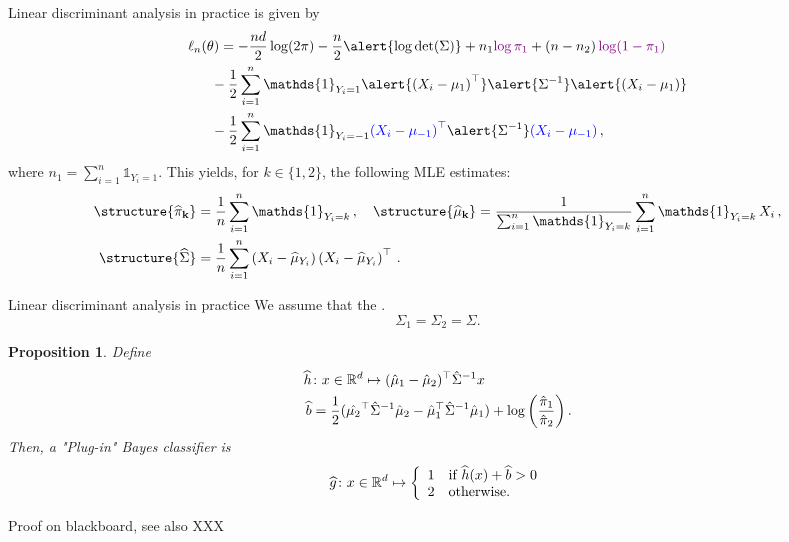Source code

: \documentclass[xcolor={usenames,dvipsnames},handout]{beamer}
\newtheorem{prop}[theorem]{Proposition}
\begin{document}
\begin{frame}{Linear discriminant analysis in practice}
 is given by
\begin{align*}
\ell_n(\theta) &= - \frac{nd}{2} \log(2\pi)-\frac{n}2 \alert{\log\mathrm{\det}(\Sigma)} + n_1\textcolor{violet}{\log \pi_1} + \left(n-n_2\right)\textcolor{violet}{\log (1-\pi_{1})} \\
& \hspace{-.21cm}
-  \frac{1}{2}\sum_{i=1}^n\mathds{1}_{Y_i=1}\alert{\left(X_i - \mu_{1}\right)^\top}\alert{\Sigma^{-1}}\alert{\left(X_i - \mu_{1}\right)}\\
& \hspace{-.21cm} -  \frac{1}{2}\sum_{i=1}^n\mathds{1}_{Y_i=-1}\textcolor{blue}{\left(X_i - \mu_{-1}\right)^\top}\alert{\Sigma^{-1}}\textcolor{blue}{\left(X_i - \mu_{-1}\right)}\,,
\end{align*}
where $n_1 = \sum_{i=1}^n\mathds{1}_{Y_i=1}$. This yields, for $k\in\{1,2\}$,   the following MLE estimates:
\begin{align*}
\structure{{\bf \widehat \pi_k}} &= \frac{1}{n}\sum_{i=1}^n\mathds{1}_{Y_i=k}\,, \quad \structure{{\bf \widehat \mu_k}} = \frac{1}{\sum_{i=1}^n\mathds{1}_{Y_i=k}}\sum_{i=1}^n\mathds{1}_{Y_i=k}\,X_i\,,\\
\structure{{\widehat\Sigma}} &= \frac{1}{n}\sum_{i=1}^n \left(X_i - \widehat \mu_{Y_i}\right)\left(X_i - \widehat \mu_{Y_i}\right)^\top\,.
\end{align*}

\end{frame}

\begin{frame}{Linear discriminant analysis in practice}
	We assume that the .
	$$
		\Sigma_1 = \Sigma_2 = \Sigma.
	$$

	
	\begin{prop}
		Define 
		\begin{align*}
			\widehat{h} &\colon x \in \mathbb{R}^d \mapsto (\hat\mu_1-\hat\mu_2)^\top\hat{\Sigma}^{-1}x \\
			\widehat{b} &= \frac 12 (\hat{\mu_2}^\top\hat{\Sigma}^{-1}\hat{\mu}_2 - \hat{\mu}_1^\top\hat{\Sigma}^{-1}\hat{\mu}_1) + \log \left( \frac{\hat{\pi}_1}{\hat{\pi}_2} \right).
		\end{align*}
		Then, a "Plug-in" Bayes classifier is
		$$
			\widehat{g} \colon x \in \mathbb{R}^d \mapsto
			\left\{ \begin{array}{ll}
				1 & \text{if } \widehat{h}(x) + \widehat{b} > 0 \\
				2 & \text{otherwise}.
			\end{array} \right.
		$$
	\end{prop}

\centering
{\color{Vert} Proof on blackboard, see also XXX}

\end{frame}
\end{document}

• [WHAT NEEDS TO BE DONE]: Show every line of the entries above where the word "alert" occurs.

• [RESPONSE]:
\ell_n(\theta) &= - \frac{nd}{2} \log(2\pi)-\frac{n}2 \alert{\log\mathrm{\det}(\Sigma)} + n_1\textcolor{violet}{\log \pi_1} + \left(n-n_2\right)\textcolor{violet}{\log (1-\pi_{1})} \\
-  \frac{1}{2}\sum_{i=1}^n\mathds{1}_{Y_i=1}\alert{\left(X_i - \mu_{1}\right)^\top}\alert{\Sigma^{-1}}\alert{\left(X_i - \mu_{1}\right)}\\
& \hspace{-.21cm} -  \frac{1}{2}\sum_{i=1}^n\mathds{1}_{Y_i=-1}\textcolor{blue}{\left(X_i - \mu_{-1}\right)^\top}\alert{\Sigma^{-1}}\textcolor{blue}{\left(X_i - \mu_{-1}\right)}\,,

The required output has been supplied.